> **THE TASK**
When you have gone through the entries below, state how many lines include the word "most" and write nothing else.

*-*-*

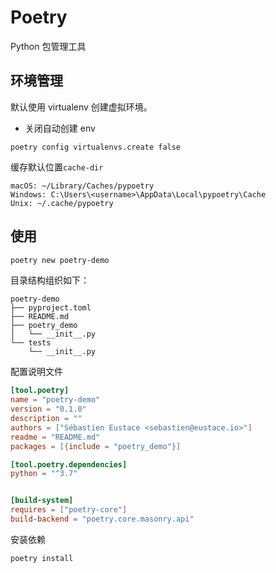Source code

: # Poetry

Python 包管理工具

## 环境管理

默认使用 virtualenv 创建虚拟环境。

- 关闭自动创建 env

```shell
poetry config virtualenvs.create false
```

缓存默认位置`cache-dir`

```
macOS: ~/Library/Caches/pypoetry
Windows: C:\Users\<username>\AppData\Local\pypoetry\Cache
Unix: ~/.cache/pypoetry
```

## 使用

```bash
poetry new poetry-demo
```

目录结构组织如下：

```text
poetry-demo
├── pyproject.toml
├── README.md
├── poetry_demo
│   └── __init__.py
└── tests
    └── __init__.py
```

配置说明文件

```toml
[tool.poetry]
name = "poetry-demo"
version = "0.1.0"
description = ""
authors = ["Sébastien Eustace <sebastien@eustace.io>"]
readme = "README.md"
packages = [{include = "poetry_demo"}]

[tool.poetry.dependencies]
python = "^3.7"


[build-system]
requires = ["poetry-core"]
build-backend = "poetry.core.masonry.api"
```



安装依赖

```shell
poetry install
```

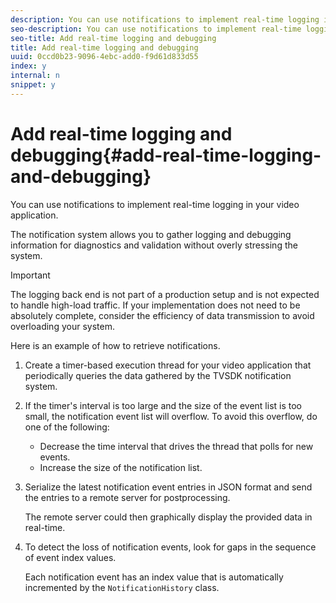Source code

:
 ```yaml
---
description: You can use notifications to implement real-time logging in your video application.
seo-description: You can use notifications to implement real-time logging in your video application.
seo-title: Add real-time logging and debugging
title: Add real-time logging and debugging
uuid: 0ccd0b23-9096-4ebc-add0-f9d61d833d55
index: y
internal: n
snippet: y
---
```


# Add real-time logging and debugging{#add-real-time-logging-and-debugging}

You can use notifications to implement real-time logging in your video application.

The notification system allows you to gather logging and debugging information for diagnostics and validation without overly stressing the system.

>[!IMPORTANT]
>
>The logging back end is not part of a production setup and is not expected to handle high-load traffic. If your implementation does not need to be absolutely complete, consider the efficiency of data transmission to avoid overloading your system.

Here is an example of how to retrieve notifications. 

1. Create a timer-based execution thread for your video application that periodically queries the data gathered by the TVSDK notification system.

1. If the timer's interval is too large and the size of the event list is too small, the notification event list will overflow. To avoid this overflow, do one of the following:

    * Decrease the time interval that drives the thread that polls for new events. 
    * Increase the size of the notification list.

1. Serialize the latest notification event entries in JSON format and send the entries to a remote server for postprocessing.

   The remote server could then graphically display the provided data in real-time.
1. To detect the loss of notification events, look for gaps in the sequence of event index values.

   Each notification event has an index value that is automatically incremented by the `NotificationHistory` class.
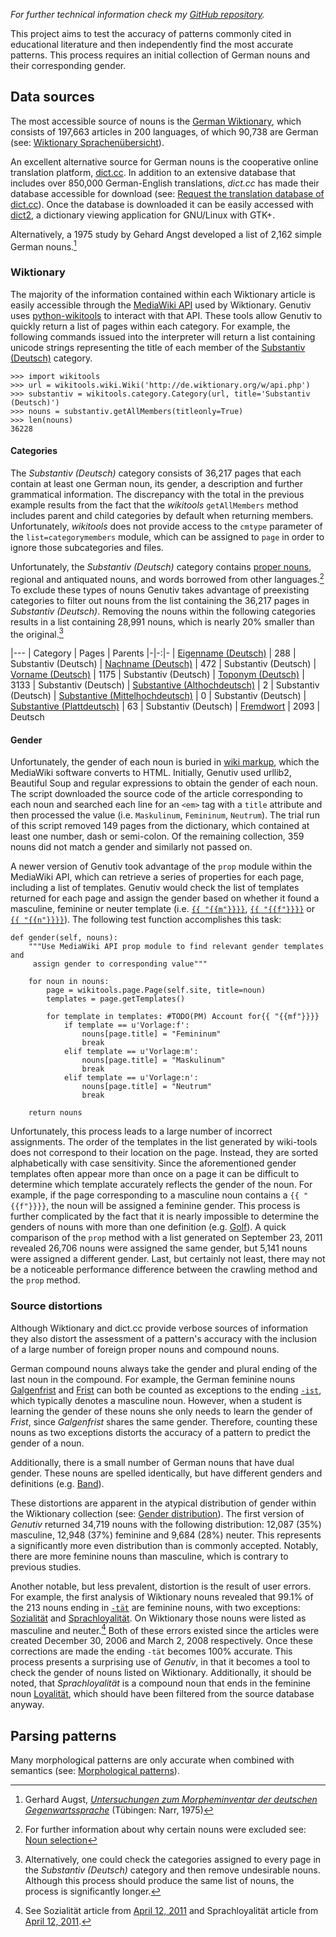 
*For further technical information check my [GitHub repository](https://github.com/pamolloy/Genutiv).*

This project aims to test the accuracy of patterns commonly cited in educational literature and then independently find the most accurate patterns. This process requires an initial collection of German nouns and their corresponding gender.

## Data sources ##
The most accessible source of nouns is the [German Wiktionary](http://de.wiktionary.org), which consists of 197,663 articles in 200 languages, of which 90,738 are German (see: [Wiktionary Sprachenübersicht](http://de.wiktionary.org/wiki/Wiktionary:Statistik/Sprachenübersicht)).

An excellent alternative source for German nouns is the cooperative online translation platform, [dict.cc](http://www.dict.cc/?s=about%3a). In addition to an extensive database that includes over 850,000 German-English translations, *dict.cc* has made their database accessible for download (see: [Request the translation database of dict.cc](http://www1.dict.cc/translation_file_request.php?l=e)). Once the database is downloaded it can be easily accessed with [dict2](http://students.mimuw.edu.pl/~lc235951/dict/index.html), a dictionary viewing application for GNU/Linux with GTK+.

Alternatively, a 1975 study by Gehard Angst developed a list of 2,162 simple German nouns.[^Augst]

### Wiktionary ###
The majority of the information contained within each Wiktionary article is easily accessible through the [MediaWiki API](http://de.wiktionary.org/w/api.php) used by Wiktionary. Genutiv uses [python-wikitools](http://code.google.com/p/python-wikitools) to interact with that API. These tools allow Genutiv to quickly return a list of pages within each category. For example, the following commands issued into the interpreter will return a list containing unicode strings representing the title of each member of the [Substantiv (Deutsch)](http://de.wiktionary.org/wiki/Kategorie:Substantiv_(Deutsch)) category.

```
>>> import wikitools
>>> url = wikitools.wiki.Wiki('http://de.wiktionary.org/w/api.php')
>>> substantiv = wikitools.category.Category(url, title='Substantiv (Deutsch)')
>>> nouns = substantiv.getAllMembers(titleonly=True)
>>> len(nouns)
36228
```

#### Categories ####
The _Substantiv (Deutsch)_ category consists of 36,217 pages that each contain at least one German noun, its gender, a description and further grammatical information. The discrepancy with the total in the previous example results from the fact that the _wikitools_ `getAllMembers` method includes parent and child categories by default when returning members. Unfortunately, _wikitools_ does not provide access to the `cmtype` parameter of the `list=categorymembers` module, which can be assigned to `page` in order to ignore those subcategories and files.

Unfortunately, the _Substantiv (Deutsch)_ category contains [proper nouns](http://en.wikipedia.org/wiki/Proper_noun), regional and antiquated nouns, and words borrowed from other languages.[^select] To exclude these types of nouns Genutiv takes advantage of preexisting categories to filter out nouns from the list containing the 36,217 pages in _Substantiv (Deutsch)_. Removing the nouns within the following categories results in a list containing 28,991 nouns, which is nearly 20% smaller than the original.[^page]

|---
| Category | Pages | Parents
|-|-:|-
| [Eigenname (Deutsch)](http://de.wiktionary.org/wiki/Kategorie:Eigenname_(Deutsch)) | 288 | Substantiv (Deutsch)
| [Nachname (Deutsch)](http://de.wiktionary.org/wiki/Kategorie:Nachname_(Deutsch)) | 472 | Substantiv (Deutsch)
| [Vorname (Deutsch)](http://de.wiktionary.org/wiki/Kategorie:Vorname_(Deutsch)) | 1175 | Substantiv (Deutsch)
| [Toponym (Deutsch)](http://de.wiktionary.org/wiki/Kategorie:Toponym_(Deutsch)) | 3133 | Substantiv (Deutsch)
| [Substantive (Althochdeutsch)](http://de.wiktionary.org/wiki/Kategorie:Substantiv_(Althochdeutsch)) | 2 | Substantiv (Deutsch)
| [Substantive (Mittelhochdeutsch)](http://de.wiktionary.org/wiki/Kategorie:Substantiv_(Mittelhochdeutsch)) | 0 | Substantiv (Deutsch)
| [Substantive (Plattdeutsch)](http://de.wiktionary.org/wiki/Kategorie:Substantiv_(Plattdeutsch)) | 63 | Substantiv (Deutsch)
| [Fremdwort](http://de.wiktionary.org/wiki/Kategorie:Fremdwort) | 2093 | Deutsch

#### Gender ####
Unfortunately, the gender of each noun is buried in [wiki markup](http://en.wikipedia.org/wiki/Help:Wiki_markup), which the MediaWiki software converts to HTML. Initially, Genutiv used urllib2, Beautiful Soup and regular expressions to obtain the gender of each noun. The script downloaded the source code of the article corresponding to each noun and searched each line for an `<em>` tag with a `title` attribute and then processed the value (i.e. `Maskulinum`, `Femininum`, `Neutrum`). The trial run of this script removed 149 pages from the dictionary, which contained at least one number, dash or semi-colon. Of the remaining collection, 359 nouns did not match a gender and similarly not passed on.

A newer version of Genutiv took advantage of the `prop` module within the MediaWiki API, which can retrieve a series of properties for each page, including a list of templates. Genutiv would check the list of templates returned for each page and assign the gender based on whether it found a masculine, feminine or neuter template (i.e. [`{{ "{{m"}}}}`](http://de.wiktionary.org/wiki/Vorlage:f), [`{{ "{{f"}}}}`](http://de.wiktionary.org/wiki/Vorlage:m) or [`{{ "{{n"}}}}`](http://de.wiktionary.org/wiki/Vorlage:n)). The following test function accomplishes this task:

```
def gender(self, nouns):
    """Use MediaWiki API prop module to find relevant gender templates and
     assign gender to corresponding value"""

    for noun in nouns:
        page = wikitools.page.Page(self.site, title=noun)
        templates = page.getTemplates()

        for template in templates: #TODO(PM) Account for{{ "{{mf"}}}}
            if template == u'Vorlage:f':
                nouns[page.title] = "Femininum"
                break
            elif template == u'Vorlage:m':
                nouns[page.title] = "Maskulinum"
                break
            elif template == u'Vorlage:n':
                nouns[page.title] = "Neutrum"
                break

    return nouns
```

Unfortunately, this process leads to a large number of incorrect assignments. The order of the templates in the list  generated by wiki-tools does not correspond to their location on the page. Instead, they are sorted alphabetically with case sensitivity. Since the aforementioned gender templates often appear more than once on a page it can be difficult to determine which template accurately reflects the gender of the noun. For example, if the page corresponding to a masculine noun contains a `{{ "{{f"}}}}`, the noun will be assigned a feminine gender. This process is further complicated by the fact that it is nearly impossible to determine the genders of nouns with more than one definition (e.g. [Golf](http://de.wiktionary.org/wiki/Golf)). A quick comparison of the `prop` method with a list generated on September 23, 2011 revealed 26,706 nouns were assigned the same gender, but 5,141 nouns were assigned a different gender. Last, but certainly not least, there may not be a noticeable performance difference between the crawling method and the `prop` method.

### Source distortions ###
Although Wiktionary and dict.cc provide verbose sources of information they also distort the assessment of a pattern's accuracy with the inclusion of a large number of foreign proper nouns and compound nouns.

German compound nouns always take the gender and plural ending of the last noun in the compound. For example, the German feminine nouns [Galgenfrist](http://www.dict.cc/?s=Galgenfrist) and [Frist](http://www.dict.cc/?s=Frist) can both be counted as exceptions to the ending [`-ist`](/genutiv/ist/), which typically denotes a masculine noun. However, when a student is learning the gender of these nouns she only needs to learn the gender of *Frist*, since *Galgenfrist* shares the same gender. Therefore, counting these nouns as two exceptions distorts the accuracy of a pattern to predict the gender of a noun.

Additionally, there is a small number of German nouns that have dual gender. These nouns are spelled identically, but have different genders and definitions (e.g. [Band](http://de.wiktionary.org/wiki/Band)).

These distortions are apparent in the atypical distribution of gender within the Wiktionary collection (see: [Gender distribution](/blog/2011/08/16/gender#distribution)). The first version of _Genutiv_ returned 34,719 nouns with the following distribution: 12,087 (35%) masculine, 12,948 (37%) feminine and 9,684 (28%) neuter. This represents a significantly more even distribution than is commonly accepted. Notably, there are more feminine nouns than masculine, which is contrary to previous studies.

Another notable, but less prevalent, distortion is the result of user errors. For example, the first analysis of Wiktionary nouns revealed that 99.1% of the 213 nouns ending in [`-tät`](/genutiv/tät/) are feminine nouns, with two exceptions: [Sozialität](http://www.dict.cc/?s=Sozialität) and [Sprachloyalität](http://www.dict.cc/?s=Sprachloyalität). On Wiktionary those nouns were listed as masculine and neuter.[^taet] Both of these errors existed since the articles were created December 30, 2006 and March 2, 2008 respectively. Once these corrections are made the ending `-tät` becomes 100% accurate. This process presents a surprising use of *Genutiv*, in that it becomes a tool to check the gender of nouns listed on Wiktionary. Additionally, it should be noted, that *Sprachloyalität* is a compound noun that ends in the feminine noun [Loyalität](http://www.dict.cc/?s=Loyalität), which should have been filtered from the source database anyway.

## Parsing patterns ##
Many morphological patterns are only accurate when combined with semantics (see: [Morphological patterns](/blog/2011/08/16/gender#morphology)).

[^taet]: See Sozialität article from [April 12, 2011](http://de.wiktionary.org/w/index.php?title=Sozialität&oldid=1788875) and Sprachloyalität article from [April 12, 2011](http://de.wiktionary.org/w/index.php?title=Sprachloyalität&oldid=1786765).
[^Augst]: Gerhard Augst, *[Untersuchungen zum Morpheminventar der deutschen Gegenwartssprache](http://books.google.com/books?id=kukdAQAAIAAJ)* (Tübingen: Narr, 1975)
[^select]: For further information about why certain nouns were excluded see: [Noun selection](/blog/2011/08/16/gender/#select)
[^page]: Alternatively, one could check the categories assigned to every page in the _Substantiv (Deutsch)_ category and then remove undesirable nouns. Although this process should produce the same list of nouns, the process is significantly longer.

*-*-*

> **TASK OUTPUT**
2